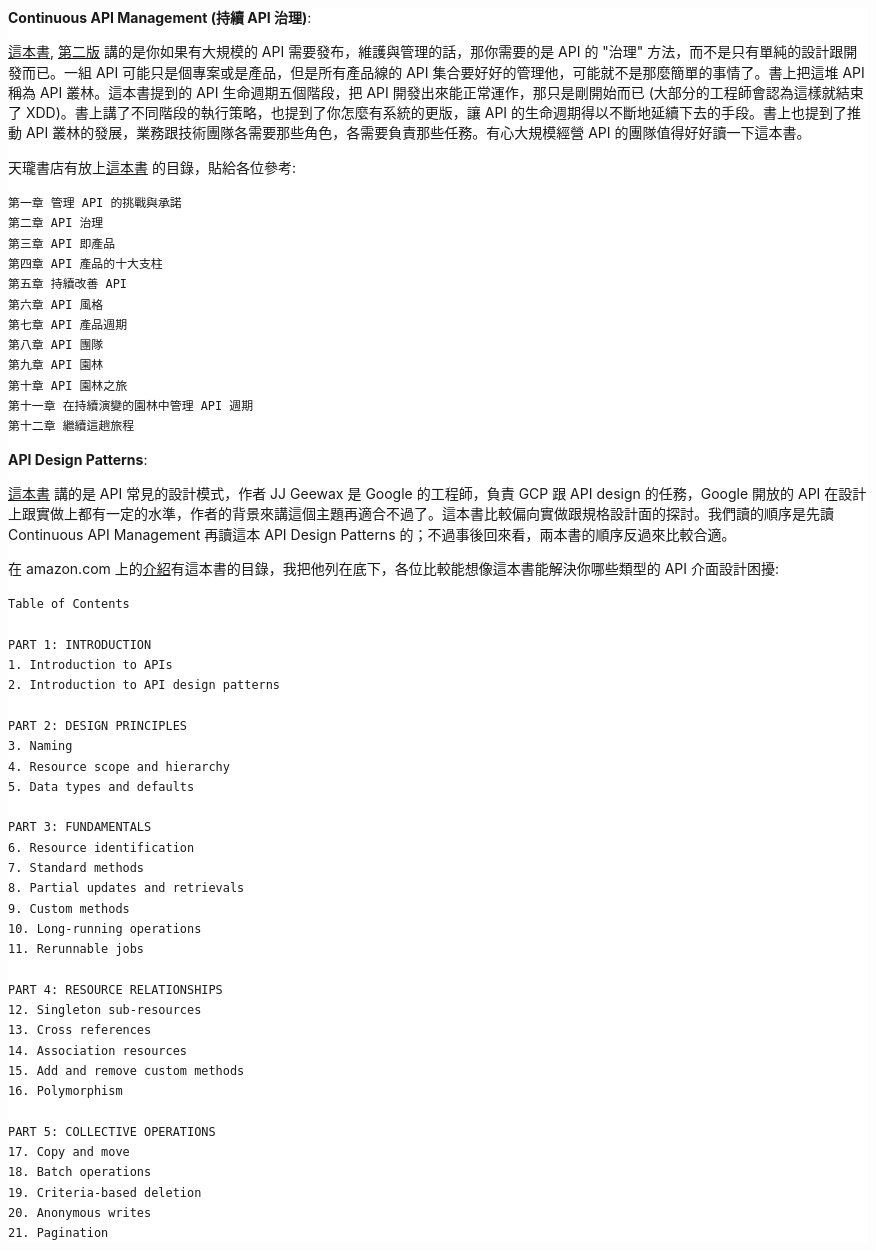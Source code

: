 **Continuous API Management (持續 API 治理)**:

[這本書](https://www.tenlong.com.tw/products/9789865021078), [第二版](https://www.tenlong.com.tw/products/9786263243224?list_name=trs-o) 講的是你如果有大規模的 API 需要發布，維護與管理的話，那你需要的是 API 的 "治理" 方法，而不是只有單純的設計跟開發而已。一組 API 可能只是個專案或是產品，但是所有產品線的 API 集合要好好的管理他，可能就不是那麼簡單的事情了。書上把這堆 API 稱為 API 叢林。這本書提到的 API 生命週期五個階段，把 API 開發出來能正常運作，那只是剛開始而已 (大部分的工程師會認為這樣就結束了 XDD)。書上講了不同階段的執行策略，也提到了你怎麼有系統的更版，讓 API 的生命週期得以不斷地延續下去的手段。書上也提到了推動 API 叢林的發展，業務跟技術團隊各需要那些角色，各需要負責那些任務。有心大規模經營 API 的團隊值得好好讀一下這本書。

天瓏書店有放上[這本書](https://www.tenlong.com.tw/products/9786263243224?list_name=trs-o) 的目錄，貼給各位參考:

```
第一章 管理 API 的挑戰與承諾
第二章 API 治理
第三章 API 即產品
第四章 API 產品的十大支柱
第五章 持續改善 API
第六章 API 風格
第七章 API 產品週期
第八章 API 團隊
第九章 API 園林
第十章 API 園林之旅
第十一章 在持續演變的園林中管理 API 週期
第十二章 繼續這趟旅程
```

**API Design Patterns**:

[這本書](https://www.tenlong.com.tw/products/9781617295850) 講的是 API 常見的設計模式，作者 JJ Geewax 是 Google 的工程師，負責 GCP 跟 API design 的任務，Google 開放的 API 在設計上跟實做上都有一定的水準，作者的背景來講這個主題再適合不過了。這本書比較偏向實做跟規格設計面的探討。我們讀的順序是先讀 Continuous API Management 再讀這本 API Design Patterns 的；不過事後回來看，兩本書的順序反過來比較合適。

在 amazon.com 上的[介紹](https://www.amazon.com/API-Design-Patterns-JJ-Geewax/dp/161729585X)有這本書的目錄，我把他列在底下，各位比較能想像這本書能解決你哪些類型的 API 介面設計困擾:

```
Table of Contents

PART 1: INTRODUCTION
1. Introduction to APIs
2. Introduction to API design patterns

PART 2: DESIGN PRINCIPLES
3. Naming
4. Resource scope and hierarchy
5. Data types and defaults

PART 3: FUNDAMENTALS
6. Resource identification
7. Standard methods
8. Partial updates and retrievals
9. Custom methods
10. Long-running operations
11. Rerunnable jobs

PART 4: RESOURCE RELATIONSHIPS
12. Singleton sub-resources
13. Cross references
14. Association resources
15. Add and remove custom methods
16. Polymorphism

PART 5: COLLECTIVE OPERATIONS
17. Copy and move
18. Batch operations
19. Criteria-based deletion
20. Anonymous writes
21. Pagination
```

* * *

What to work on:
The records above are to be restated word for word, excluding all pictures.

Answer section:
Source code

: **Continuous API Management (持續 API 治理)**:

[這本書](https://www.tenlong.com.tw/products/9789865021078), [第二版](https://www.tenlong.com.tw/products/9786263243224?list_name=trs-o) 講的是你如果有大規模的 API 需要發布，維護與管理的話，那你需要的是 API 的 "治理" 方法，而不是只有單純的設計跟開發而已。一組 API 可能只是個專案或是產品，但是所有產品線的 API 集合要好好的管理他，可能就不是那麼簡單的事情了。書上把這堆 API 稱為 API 叢林。這本書提到的 API 生命週期五個階段，把 API 開發出來能正常運作，那只是剛開始而已 (大部分的工程師會認為這樣就結束了 XDD)。書上講了不同階段的執行策略，也提到了你怎麼有系統的更版，讓 API 的生命週期得以不斷地延續下去的手段。書上也提到了推動 API 叢林的發展，業務跟技術團隊各需要那些角色，各需要負責那些任務。有心大規模經營 API 的團隊值得好好讀一下這本書。

天瓏書店有放上[這本書](https://www.tenlong.com.tw/products/9786263243224?list_name=trs-o) 的目錄，貼給各位參考:

```
第一章 管理 API 的挑戰與承諾
第二章 API 治理
第三章 API 即產品
第四章 API 產品的十大支柱
第五章 持續改善 API
第六章 API 風格
第七章 API 產品週期
第八章 API 團隊
第九章 API 園林
第十章 API 園林之旅
第十一章 在持續演變的園林中管理 API 週期
第十二章 繼續這趟旅程
```

**API Design Patterns**:

[這本書](https://www.tenlong.com.tw/products/9781617295850) 講的是 API 常見的設計模式，作者 JJ Geewax 是 Google 的工程師，負責 GCP 跟 API design 的任務，Google 開放的 API 在設計上跟實做上都有一定的水準，作者的背景來講這個主題再適合不過了。這本書比較偏向實做跟規格設計面的探討。我們讀的順序是先讀 Continuous API Management 再讀這本 API Design Patterns 的；不過事後回來看，兩本書的順序反過來比較合適。

在 amazon.com 上的[介紹](https://www.amazon.com/API-Design-Patterns-JJ-Geewax/dp/161729585X)有這本書的目錄，我把他列在底下，各位比較能想像這本書能解決你哪些類型的 API 介面設計困擾:

```
Table of Contents

PART 1: INTRODUCTION
1. Introduction to APIs
2. Introduction to API design patterns

PART 2: DESIGN PRINCIPLES
3. Naming
4. Resource scope and hierarchy
5. Data types and defaults

PART 3: FUNDAMENTALS
6. Resource identification
7. Standard methods
8. Partial updates and retrievals
9. Custom methods
10. Long-running operations
11. Rerunnable jobs

PART 4: RESOURCE RELATIONSHIPS
12. Singleton sub-resources
13. Cross references
14. Association resources
15. Add and remove custom methods
16. Polymorphism

PART 5: COLLECTIVE OPERATIONS
17. Copy and move
18. Batch operations
19. Criteria-based deletion
20. Anonymous writes
21. Pagination
```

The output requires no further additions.